(Instructions for the task):
Copy the records below exactly, but leave out any picture they contain.

(Records for the exercise):
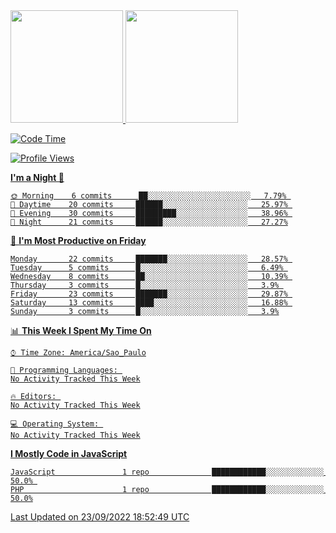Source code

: <div>
<a href="https://github.com/gustavoalvees">
<img height="180em" src="https://github-readme-stats.vercel.app/api/top-langs/?username=gustavoalvees&layout=compact&langs_count=7&theme=dracula"/>
<img height="180em" src="https://github-readme-stats.vercel.app/api?username=gustavoalvees&show_icons=true&theme=dracula&include_all_commits=true&count_private=true"/>
</div>

  
<!--START_SECTION:waka-->
![Code Time](http://img.shields.io/badge/Code%20Time-1%20hr%2041%20mins-blue)

![Profile Views](http://img.shields.io/badge/Profile%20Views-1-blue)

**I'm a Night 🦉** 

```text
🌞 Morning    6 commits      ██░░░░░░░░░░░░░░░░░░░░░░░   7.79% 
🌆 Daytime    20 commits     ██████░░░░░░░░░░░░░░░░░░░   25.97% 
🌃 Evening    30 commits     █████████░░░░░░░░░░░░░░░░   38.96% 
🌙 Night      21 commits     ██████░░░░░░░░░░░░░░░░░░░   27.27%

```
📅 **I'm Most Productive on Friday** 

```text
Monday       22 commits     ███████░░░░░░░░░░░░░░░░░░   28.57% 
Tuesday      5 commits      █░░░░░░░░░░░░░░░░░░░░░░░░   6.49% 
Wednesday    8 commits      ██░░░░░░░░░░░░░░░░░░░░░░░   10.39% 
Thursday     3 commits      █░░░░░░░░░░░░░░░░░░░░░░░░   3.9% 
Friday       23 commits     ███████░░░░░░░░░░░░░░░░░░   29.87% 
Saturday     13 commits     ████░░░░░░░░░░░░░░░░░░░░░   16.88% 
Sunday       3 commits      █░░░░░░░░░░░░░░░░░░░░░░░░   3.9%

```


📊 **This Week I Spent My Time On** 

```text
⌚︎ Time Zone: America/Sao_Paulo

💬 Programming Languages: 
No Activity Tracked This Week

🔥 Editors: 
No Activity Tracked This Week

💻 Operating System: 
No Activity Tracked This Week

```

**I Mostly Code in JavaScript** 

```text
JavaScript               1 repo              ████████████░░░░░░░░░░░░░   50.0% 
PHP                      1 repo              ████████████░░░░░░░░░░░░░   50.0%

```



 Last Updated on 23/09/2022 18:52:49 UTC
<!--END_SECTION:waka-->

(Response to this task):
Source code

: <div>
<a href="https://github.com/gustavoalvees">
<img height="180em" src="https://github-readme-stats.vercel.app/api/top-langs/?username=gustavoalvees&layout=compact&langs_count=7&theme=dracula"/>
<img height="180em" src="https://github-readme-stats.vercel.app/api?username=gustavoalvees&show_icons=true&theme=dracula&include_all_commits=true&count_private=true"/>
</div>

  
<!--START_SECTION:waka-->
![Code Time](http://img.shields.io/badge/Code%20Time-1%20hr%2041%20mins-blue)

![Profile Views](http://img.shields.io/badge/Profile%20Views-1-blue)

**I'm a Night 🦉** 

```text
🌞 Morning    6 commits      ██░░░░░░░░░░░░░░░░░░░░░░░   7.79% 
🌆 Daytime    20 commits     ██████░░░░░░░░░░░░░░░░░░░   25.97% 
🌃 Evening    30 commits     █████████░░░░░░░░░░░░░░░░   38.96% 
🌙 Night      21 commits     ██████░░░░░░░░░░░░░░░░░░░   27.27%

```
📅 **I'm Most Productive on Friday** 

```text
Monday       22 commits     ███████░░░░░░░░░░░░░░░░░░   28.57% 
Tuesday      5 commits      █░░░░░░░░░░░░░░░░░░░░░░░░   6.49% 
Wednesday    8 commits      ██░░░░░░░░░░░░░░░░░░░░░░░   10.39% 
Thursday     3 commits      █░░░░░░░░░░░░░░░░░░░░░░░░   3.9% 
Friday       23 commits     ███████░░░░░░░░░░░░░░░░░░   29.87% 
Saturday     13 commits     ████░░░░░░░░░░░░░░░░░░░░░   16.88% 
Sunday       3 commits      █░░░░░░░░░░░░░░░░░░░░░░░░   3.9%

```


📊 **This Week I Spent My Time On** 

```text
⌚︎ Time Zone: America/Sao_Paulo

💬 Programming Languages: 
No Activity Tracked This Week

🔥 Editors: 
No Activity Tracked This Week

💻 Operating System: 
No Activity Tracked This Week

```

**I Mostly Code in JavaScript** 

```text
JavaScript               1 repo              ████████████░░░░░░░░░░░░░   50.0% 
PHP                      1 repo              ████████████░░░░░░░░░░░░░   50.0%

```



 Last Updated on 23/09/2022 18:52:49 UTC
<!--END_SECTION:waka-->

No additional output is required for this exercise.